## Work request
Restate the data exactly as given and keep the pictures out.

(Saved entries)
- - - -

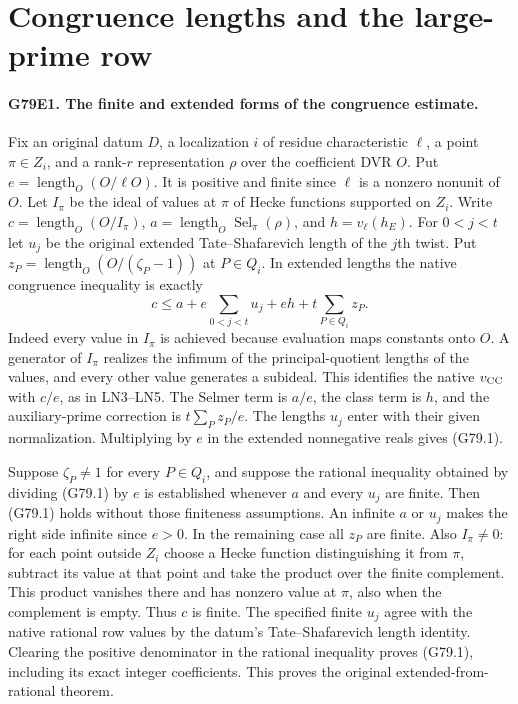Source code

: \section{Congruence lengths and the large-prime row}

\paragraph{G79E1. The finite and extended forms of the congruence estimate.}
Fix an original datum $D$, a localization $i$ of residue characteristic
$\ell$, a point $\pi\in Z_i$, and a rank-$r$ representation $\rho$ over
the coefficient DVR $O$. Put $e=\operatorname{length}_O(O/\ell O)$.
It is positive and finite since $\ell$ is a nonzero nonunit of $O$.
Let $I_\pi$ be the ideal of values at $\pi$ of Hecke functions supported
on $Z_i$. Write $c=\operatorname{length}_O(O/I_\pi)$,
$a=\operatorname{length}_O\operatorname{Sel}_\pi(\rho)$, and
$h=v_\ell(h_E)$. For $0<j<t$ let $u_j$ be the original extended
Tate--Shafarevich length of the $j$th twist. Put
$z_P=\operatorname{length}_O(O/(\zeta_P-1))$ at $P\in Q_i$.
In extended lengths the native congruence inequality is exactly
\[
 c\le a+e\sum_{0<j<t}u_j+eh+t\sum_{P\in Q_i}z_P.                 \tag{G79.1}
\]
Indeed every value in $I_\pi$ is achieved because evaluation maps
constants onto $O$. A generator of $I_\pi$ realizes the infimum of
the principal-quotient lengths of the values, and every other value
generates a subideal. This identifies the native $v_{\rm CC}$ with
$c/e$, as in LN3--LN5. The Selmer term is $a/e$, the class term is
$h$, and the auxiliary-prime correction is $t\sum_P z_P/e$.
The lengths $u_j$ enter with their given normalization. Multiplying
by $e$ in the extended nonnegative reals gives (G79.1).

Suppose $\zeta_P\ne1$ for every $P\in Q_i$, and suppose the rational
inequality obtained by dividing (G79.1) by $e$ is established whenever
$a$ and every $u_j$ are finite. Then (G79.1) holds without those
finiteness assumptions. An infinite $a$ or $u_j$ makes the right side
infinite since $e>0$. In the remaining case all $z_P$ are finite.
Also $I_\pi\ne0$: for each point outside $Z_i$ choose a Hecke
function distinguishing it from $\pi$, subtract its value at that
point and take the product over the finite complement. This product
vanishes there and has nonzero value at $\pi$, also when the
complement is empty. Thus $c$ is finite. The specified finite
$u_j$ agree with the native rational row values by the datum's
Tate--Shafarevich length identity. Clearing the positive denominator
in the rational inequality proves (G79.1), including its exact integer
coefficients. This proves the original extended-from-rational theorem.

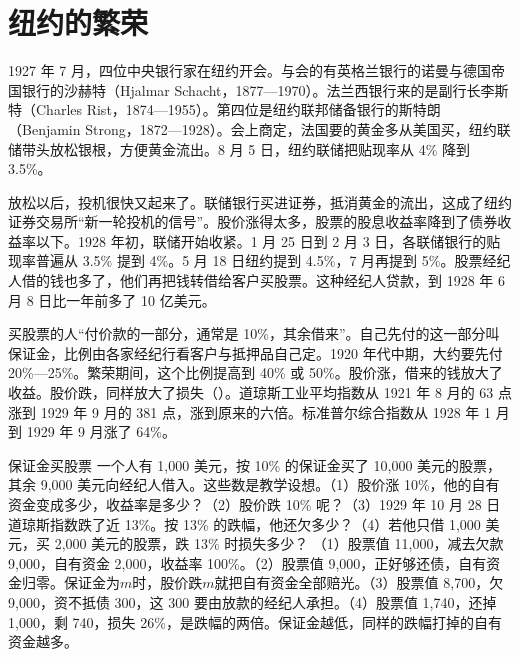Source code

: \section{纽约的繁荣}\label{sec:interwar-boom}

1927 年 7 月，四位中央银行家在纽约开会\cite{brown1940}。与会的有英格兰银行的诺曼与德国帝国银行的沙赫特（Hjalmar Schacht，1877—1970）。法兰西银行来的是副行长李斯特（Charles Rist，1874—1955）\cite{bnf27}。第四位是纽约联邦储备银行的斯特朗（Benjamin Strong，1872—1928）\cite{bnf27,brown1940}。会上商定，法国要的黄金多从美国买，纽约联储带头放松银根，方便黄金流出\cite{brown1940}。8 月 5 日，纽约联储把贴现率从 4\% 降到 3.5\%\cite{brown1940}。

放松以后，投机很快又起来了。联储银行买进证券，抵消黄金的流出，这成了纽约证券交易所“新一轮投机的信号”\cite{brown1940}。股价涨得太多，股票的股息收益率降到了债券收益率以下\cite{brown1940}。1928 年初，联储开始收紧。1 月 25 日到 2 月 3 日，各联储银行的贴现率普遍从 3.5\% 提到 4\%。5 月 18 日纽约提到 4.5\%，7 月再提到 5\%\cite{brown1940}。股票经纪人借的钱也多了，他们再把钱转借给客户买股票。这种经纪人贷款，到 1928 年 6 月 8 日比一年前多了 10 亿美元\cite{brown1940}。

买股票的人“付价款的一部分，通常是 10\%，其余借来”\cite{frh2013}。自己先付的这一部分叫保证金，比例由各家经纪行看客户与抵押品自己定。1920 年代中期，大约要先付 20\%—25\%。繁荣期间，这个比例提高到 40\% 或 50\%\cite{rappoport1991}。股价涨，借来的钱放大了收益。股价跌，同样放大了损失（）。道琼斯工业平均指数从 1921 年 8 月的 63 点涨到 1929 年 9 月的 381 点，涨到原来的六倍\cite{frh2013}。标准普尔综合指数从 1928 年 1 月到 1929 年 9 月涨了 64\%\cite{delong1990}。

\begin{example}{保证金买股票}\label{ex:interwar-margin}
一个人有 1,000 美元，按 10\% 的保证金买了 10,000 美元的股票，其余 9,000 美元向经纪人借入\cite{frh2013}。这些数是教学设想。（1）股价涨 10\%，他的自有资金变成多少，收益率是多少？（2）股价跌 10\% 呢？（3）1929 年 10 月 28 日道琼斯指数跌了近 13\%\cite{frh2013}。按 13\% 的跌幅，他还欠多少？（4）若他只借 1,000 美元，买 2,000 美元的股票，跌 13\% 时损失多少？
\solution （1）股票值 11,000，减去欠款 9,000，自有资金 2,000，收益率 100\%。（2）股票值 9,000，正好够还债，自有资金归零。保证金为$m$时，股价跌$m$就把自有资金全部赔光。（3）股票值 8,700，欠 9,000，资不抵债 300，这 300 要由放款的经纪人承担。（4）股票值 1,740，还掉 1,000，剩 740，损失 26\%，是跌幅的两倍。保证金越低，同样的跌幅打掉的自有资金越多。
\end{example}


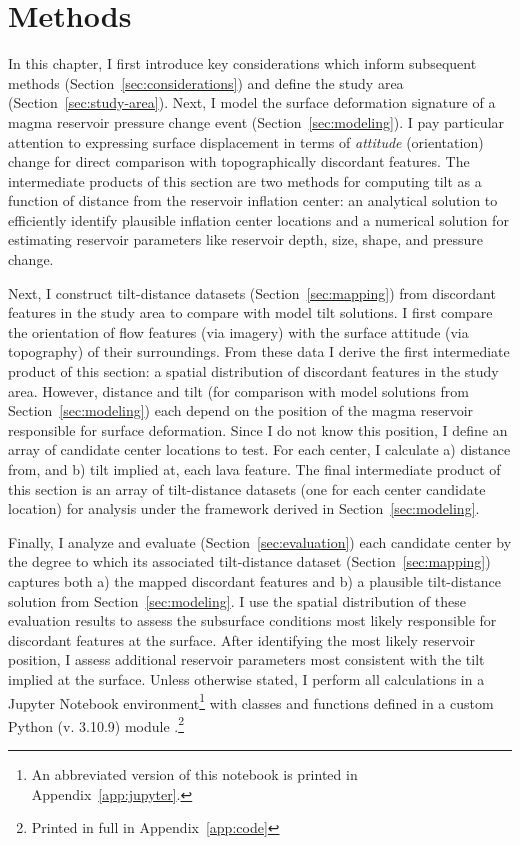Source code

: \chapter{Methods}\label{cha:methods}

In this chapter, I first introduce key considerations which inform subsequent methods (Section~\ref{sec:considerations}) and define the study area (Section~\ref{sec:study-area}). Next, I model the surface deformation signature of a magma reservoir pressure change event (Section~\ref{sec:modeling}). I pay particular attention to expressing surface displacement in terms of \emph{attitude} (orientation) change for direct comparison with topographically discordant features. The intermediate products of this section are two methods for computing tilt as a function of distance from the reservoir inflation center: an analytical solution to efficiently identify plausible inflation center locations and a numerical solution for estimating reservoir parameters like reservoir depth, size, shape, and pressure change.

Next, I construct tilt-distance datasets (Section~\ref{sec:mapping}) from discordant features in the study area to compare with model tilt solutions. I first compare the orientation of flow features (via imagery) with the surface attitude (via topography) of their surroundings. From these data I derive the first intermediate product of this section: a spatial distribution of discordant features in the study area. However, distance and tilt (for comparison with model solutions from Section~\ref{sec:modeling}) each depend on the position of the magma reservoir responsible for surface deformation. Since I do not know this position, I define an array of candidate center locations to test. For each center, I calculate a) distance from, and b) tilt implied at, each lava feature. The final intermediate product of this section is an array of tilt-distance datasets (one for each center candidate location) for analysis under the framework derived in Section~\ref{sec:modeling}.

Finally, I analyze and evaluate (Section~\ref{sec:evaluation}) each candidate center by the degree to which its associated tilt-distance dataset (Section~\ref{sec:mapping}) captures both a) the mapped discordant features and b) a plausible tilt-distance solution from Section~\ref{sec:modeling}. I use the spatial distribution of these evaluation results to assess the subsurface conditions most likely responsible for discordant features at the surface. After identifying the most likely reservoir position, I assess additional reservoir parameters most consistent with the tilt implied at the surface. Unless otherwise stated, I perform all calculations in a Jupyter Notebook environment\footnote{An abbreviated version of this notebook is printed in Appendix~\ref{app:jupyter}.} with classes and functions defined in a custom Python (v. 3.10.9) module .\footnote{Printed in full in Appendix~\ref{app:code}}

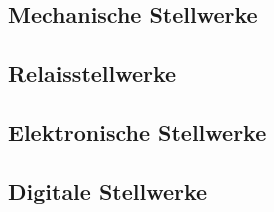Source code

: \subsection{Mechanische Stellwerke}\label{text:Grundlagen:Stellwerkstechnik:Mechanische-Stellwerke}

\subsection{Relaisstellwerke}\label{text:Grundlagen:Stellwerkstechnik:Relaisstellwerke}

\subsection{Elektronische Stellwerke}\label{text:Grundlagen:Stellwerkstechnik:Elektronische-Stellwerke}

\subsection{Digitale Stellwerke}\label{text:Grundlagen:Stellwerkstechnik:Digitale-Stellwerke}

- - - -

## Response box
Source code

: \section{Congruence lengths and the large-prime row}

\paragraph{G79E1. The finite and extended forms of the congruence estimate.}
Fix an original datum $D$, a localization $i$ of residue characteristic
$\ell$, a point $\pi\in Z_i$, and a rank-$r$ representation $\rho$ over
the coefficient DVR $O$. Put $e=\operatorname{length}_O(O/\ell O)$.
It is positive and finite since $\ell$ is a nonzero nonunit of $O$.
Let $I_\pi$ be the ideal of values at $\pi$ of Hecke functions supported
on $Z_i$. Write $c=\operatorname{length}_O(O/I_\pi)$,
$a=\operatorname{length}_O\operatorname{Sel}_\pi(\rho)$, and
$h=v_\ell(h_E)$. For $0<j<t$ let $u_j$ be the original extended
Tate--Shafarevich length of the $j$th twist. Put
$z_P=\operatorname{length}_O(O/(\zeta_P-1))$ at $P\in Q_i$.
In extended lengths the native congruence inequality is exactly
\[
 c\le a+e\sum_{0<j<t}u_j+eh+t\sum_{P\in Q_i}z_P.                 \tag{G79.1}
\]
Indeed every value in $I_\pi$ is achieved because evaluation maps
constants onto $O$. A generator of $I_\pi$ realizes the infimum of
the principal-quotient lengths of the values, and every other value
generates a subideal. This identifies the native $v_{\rm CC}$ with
$c/e$, as in LN3--LN5. The Selmer term is $a/e$, the class term is
$h$, and the auxiliary-prime correction is $t\sum_P z_P/e$.
The lengths $u_j$ enter with their given normalization. Multiplying
by $e$ in the extended nonnegative reals gives (G79.1).

Suppose $\zeta_P\ne1$ for every $P\in Q_i$, and suppose the rational
inequality obtained by dividing (G79.1) by $e$ is established whenever
$a$ and every $u_j$ are finite. Then (G79.1) holds without those
finiteness assumptions. An infinite $a$ or $u_j$ makes the right side
infinite since $e>0$. In the remaining case all $z_P$ are finite.
Also $I_\pi\ne0$: for each point outside $Z_i$ choose a Hecke
function distinguishing it from $\pi$, subtract its value at that
point and take the product over the finite complement. This product
vanishes there and has nonzero value at $\pi$, also when the
complement is empty. Thus $c$ is finite. The specified finite
$u_j$ agree with the native rational row values by the datum's
Tate--Shafarevich length identity. Clearing the positive denominator
in the rational inequality proves (G79.1), including its exact integer
coefficients. This proves the original extended-from-rational theorem.

Source code

: \section{纽约的繁荣}\label{sec:interwar-boom}

1927 年 7 月，四位中央银行家在纽约开会\cite{brown1940}。与会的有英格兰银行的诺曼与德国帝国银行的沙赫特（Hjalmar Schacht，1877—1970）。法兰西银行来的是副行长李斯特（Charles Rist，1874—1955）\cite{bnf27}。第四位是纽约联邦储备银行的斯特朗（Benjamin Strong，1872—1928）\cite{bnf27,brown1940}。会上商定，法国要的黄金多从美国买，纽约联储带头放松银根，方便黄金流出\cite{brown1940}。8 月 5 日，纽约联储把贴现率从 4\% 降到 3.5\%\cite{brown1940}。

放松以后，投机很快又起来了。联储银行买进证券，抵消黄金的流出，这成了纽约证券交易所“新一轮投机的信号”\cite{brown1940}。股价涨得太多，股票的股息收益率降到了债券收益率以下\cite{brown1940}。1928 年初，联储开始收紧。1 月 25 日到 2 月 3 日，各联储银行的贴现率普遍从 3.5\% 提到 4\%。5 月 18 日纽约提到 4.5\%，7 月再提到 5\%\cite{brown1940}。股票经纪人借的钱也多了，他们再把钱转借给客户买股票。这种经纪人贷款，到 1928 年 6 月 8 日比一年前多了 10 亿美元\cite{brown1940}。

买股票的人“付价款的一部分，通常是 10\%，其余借来”\cite{frh2013}。自己先付的这一部分叫保证金，比例由各家经纪行看客户与抵押品自己定。1920 年代中期，大约要先付 20\%—25\%。繁荣期间，这个比例提高到 40\% 或 50\%\cite{rappoport1991}。股价涨，借来的钱放大了收益。股价跌，同样放大了损失（）。道琼斯工业平均指数从 1921 年 8 月的 63 点涨到 1929 年 9 月的 381 点，涨到原来的六倍\cite{frh2013}。标准普尔综合指数从 1928 年 1 月到 1929 年 9 月涨了 64\%\cite{delong1990}。

\begin{example}{保证金买股票}\label{ex:interwar-margin}
一个人有 1,000 美元，按 10\% 的保证金买了 10,000 美元的股票，其余 9,000 美元向经纪人借入\cite{frh2013}。这些数是教学设想。（1）股价涨 10\%，他的自有资金变成多少，收益率是多少？（2）股价跌 10\% 呢？（3）1929 年 10 月 28 日道琼斯指数跌了近 13\%\cite{frh2013}。按 13\% 的跌幅，他还欠多少？（4）若他只借 1,000 美元，买 2,000 美元的股票，跌 13\% 时损失多少？
\solution （1）股票值 11,000，减去欠款 9,000，自有资金 2,000，收益率 100\%。（2）股票值 9,000，正好够还债，自有资金归零。保证金为$m$时，股价跌$m$就把自有资金全部赔光。（3）股票值 8,700，欠 9,000，资不抵债 300，这 300 要由放款的经纪人承担。（4）股票值 1,740，还掉 1,000，剩 740，损失 26\%，是跌幅的两倍。保证金越低，同样的跌幅打掉的自有资金越多。
\end{example}


Source code

: \chapter{Methods}\label{cha:methods}

In this chapter, I first introduce key considerations which inform subsequent methods (Section~\ref{sec:considerations}) and define the study area (Section~\ref{sec:study-area}). Next, I model the surface deformation signature of a magma reservoir pressure change event (Section~\ref{sec:modeling}). I pay particular attention to expressing surface displacement in terms of \emph{attitude} (orientation) change for direct comparison with topographically discordant features. The intermediate products of this section are two methods for computing tilt as a function of distance from the reservoir inflation center: an analytical solution to efficiently identify plausible inflation center locations and a numerical solution for estimating reservoir parameters like reservoir depth, size, shape, and pressure change.

Next, I construct tilt-distance datasets (Section~\ref{sec:mapping}) from discordant features in the study area to compare with model tilt solutions. I first compare the orientation of flow features (via imagery) with the surface attitude (via topography) of their surroundings. From these data I derive the first intermediate product of this section: a spatial distribution of discordant features in the study area. However, distance and tilt (for comparison with model solutions from Section~\ref{sec:modeling}) each depend on the position of the magma reservoir responsible for surface deformation. Since I do not know this position, I define an array of candidate center locations to test. For each center, I calculate a) distance from, and b) tilt implied at, each lava feature. The final intermediate product of this section is an array of tilt-distance datasets (one for each center candidate location) for analysis under the framework derived in Section~\ref{sec:modeling}.

Finally, I analyze and evaluate (Section~\ref{sec:evaluation}) each candidate center by the degree to which its associated tilt-distance dataset (Section~\ref{sec:mapping}) captures both a) the mapped discordant features and b) a plausible tilt-distance solution from Section~\ref{sec:modeling}. I use the spatial distribution of these evaluation results to assess the subsurface conditions most likely responsible for discordant features at the surface. After identifying the most likely reservoir position, I assess additional reservoir parameters most consistent with the tilt implied at the surface. Unless otherwise stated, I perform all calculations in a Jupyter Notebook environment\footnote{An abbreviated version of this notebook is printed in Appendix~\ref{app:jupyter}.} with classes and functions defined in a custom Python (v. 3.10.9) module .\footnote{Printed in full in Appendix~\ref{app:code}}

Source code

: \subsection{Mechanische Stellwerke}\label{text:Grundlagen:Stellwerkstechnik:Mechanische-Stellwerke}

\subsection{Relaisstellwerke}\label{text:Grundlagen:Stellwerkstechnik:Relaisstellwerke}

\subsection{Elektronische Stellwerke}\label{text:Grundlagen:Stellwerkstechnik:Elektronische-Stellwerke}

\subsection{Digitale Stellwerke}\label{text:Grundlagen:Stellwerkstechnik:Digitale-Stellwerke}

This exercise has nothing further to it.